| Instructions for the task |
Go through the material and copy each line that includes "watches".

-------

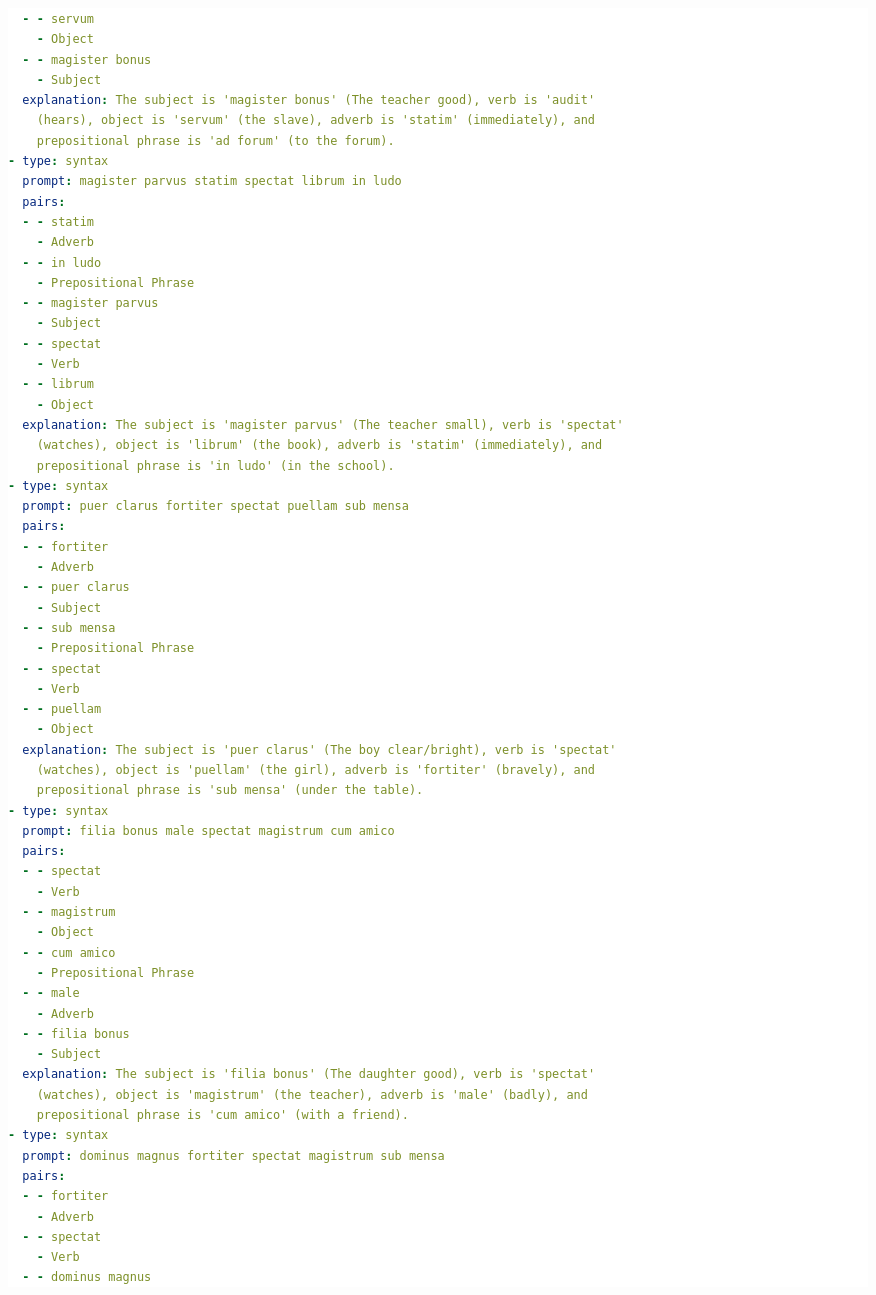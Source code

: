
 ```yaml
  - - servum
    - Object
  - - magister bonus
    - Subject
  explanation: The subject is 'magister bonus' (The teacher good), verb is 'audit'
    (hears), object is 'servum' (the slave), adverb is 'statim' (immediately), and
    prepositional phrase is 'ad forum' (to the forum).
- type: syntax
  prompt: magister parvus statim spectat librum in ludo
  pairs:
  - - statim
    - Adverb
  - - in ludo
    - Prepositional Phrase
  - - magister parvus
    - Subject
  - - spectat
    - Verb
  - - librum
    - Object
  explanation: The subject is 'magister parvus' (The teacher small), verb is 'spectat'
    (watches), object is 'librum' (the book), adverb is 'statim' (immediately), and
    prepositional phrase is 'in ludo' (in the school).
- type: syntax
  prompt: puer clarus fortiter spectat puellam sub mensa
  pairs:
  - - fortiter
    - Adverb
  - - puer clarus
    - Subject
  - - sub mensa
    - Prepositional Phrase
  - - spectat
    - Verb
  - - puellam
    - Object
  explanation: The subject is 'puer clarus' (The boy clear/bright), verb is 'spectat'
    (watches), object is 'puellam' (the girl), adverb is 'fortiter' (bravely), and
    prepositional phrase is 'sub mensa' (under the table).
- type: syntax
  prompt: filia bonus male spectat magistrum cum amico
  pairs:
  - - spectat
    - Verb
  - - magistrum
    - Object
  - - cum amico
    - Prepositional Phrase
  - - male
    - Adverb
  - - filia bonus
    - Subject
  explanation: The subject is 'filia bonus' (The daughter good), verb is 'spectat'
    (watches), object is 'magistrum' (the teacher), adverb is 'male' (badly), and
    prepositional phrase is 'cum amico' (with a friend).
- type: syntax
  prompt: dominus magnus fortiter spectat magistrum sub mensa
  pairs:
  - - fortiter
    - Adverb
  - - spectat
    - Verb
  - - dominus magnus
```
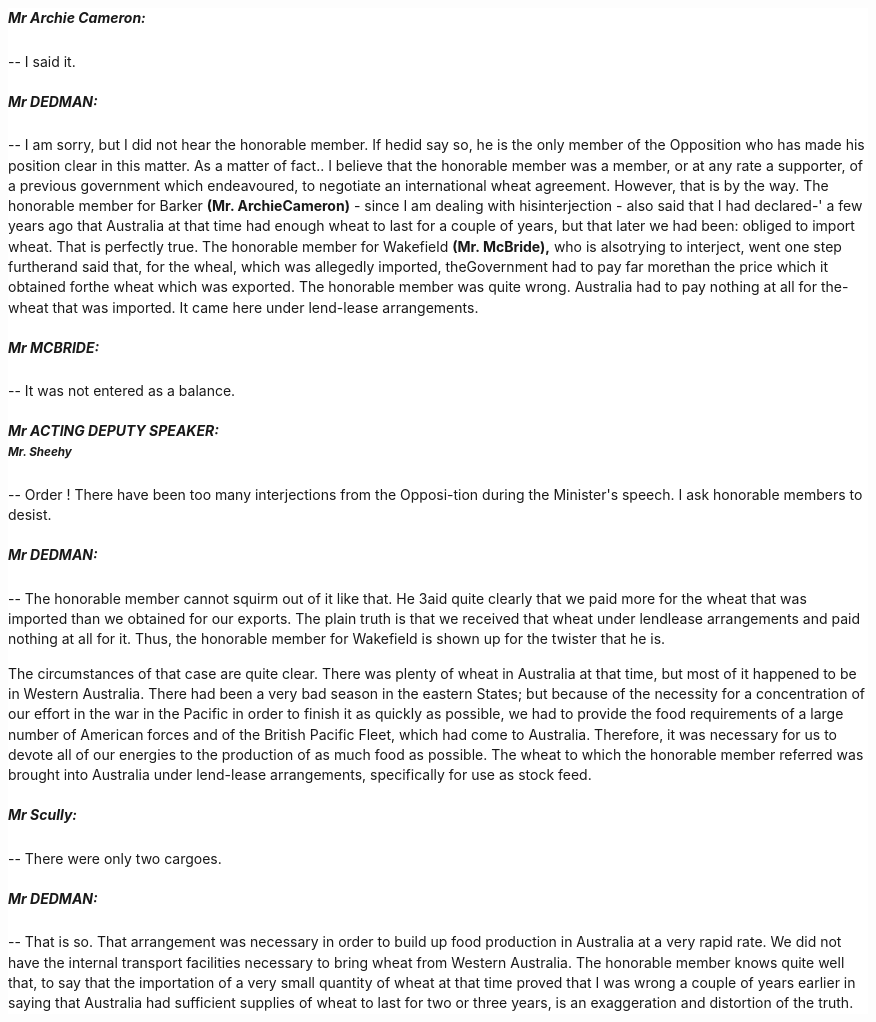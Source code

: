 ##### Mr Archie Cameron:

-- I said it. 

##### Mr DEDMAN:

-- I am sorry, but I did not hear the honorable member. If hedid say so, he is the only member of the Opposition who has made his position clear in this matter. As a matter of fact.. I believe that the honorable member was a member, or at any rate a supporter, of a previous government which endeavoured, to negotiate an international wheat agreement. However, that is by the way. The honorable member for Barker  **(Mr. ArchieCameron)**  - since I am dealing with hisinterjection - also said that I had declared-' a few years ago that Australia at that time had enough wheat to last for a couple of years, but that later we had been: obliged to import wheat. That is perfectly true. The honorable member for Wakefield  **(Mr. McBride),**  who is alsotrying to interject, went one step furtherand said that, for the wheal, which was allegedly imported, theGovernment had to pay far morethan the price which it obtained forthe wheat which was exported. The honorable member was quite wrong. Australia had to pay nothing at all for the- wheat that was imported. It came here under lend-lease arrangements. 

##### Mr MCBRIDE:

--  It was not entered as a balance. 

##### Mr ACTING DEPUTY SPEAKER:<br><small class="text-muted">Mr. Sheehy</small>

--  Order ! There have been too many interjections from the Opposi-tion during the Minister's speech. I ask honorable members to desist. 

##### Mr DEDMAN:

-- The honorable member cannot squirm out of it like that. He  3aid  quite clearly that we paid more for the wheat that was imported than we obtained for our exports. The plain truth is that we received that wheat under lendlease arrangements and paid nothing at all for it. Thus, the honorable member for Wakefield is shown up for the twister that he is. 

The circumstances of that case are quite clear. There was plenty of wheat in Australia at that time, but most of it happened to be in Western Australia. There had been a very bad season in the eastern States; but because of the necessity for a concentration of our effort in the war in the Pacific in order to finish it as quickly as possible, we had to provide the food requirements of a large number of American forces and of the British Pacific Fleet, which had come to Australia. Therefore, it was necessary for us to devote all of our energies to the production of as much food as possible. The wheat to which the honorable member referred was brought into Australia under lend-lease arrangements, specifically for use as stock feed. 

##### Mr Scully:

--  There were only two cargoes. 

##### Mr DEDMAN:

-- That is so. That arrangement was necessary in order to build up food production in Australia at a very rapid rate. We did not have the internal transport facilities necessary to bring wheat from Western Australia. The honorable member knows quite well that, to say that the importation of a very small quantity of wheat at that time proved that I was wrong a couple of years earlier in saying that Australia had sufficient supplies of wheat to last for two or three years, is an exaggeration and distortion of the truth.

-------

| Solution for this exercise |
    (watches), object is 'librum' (the book), adverb is 'statim' (immediately), and
    (watches), object is 'puellam' (the girl), adverb is 'fortiter' (bravely), and
    (watches), object is 'magistrum' (the teacher), adverb is 'male' (badly), and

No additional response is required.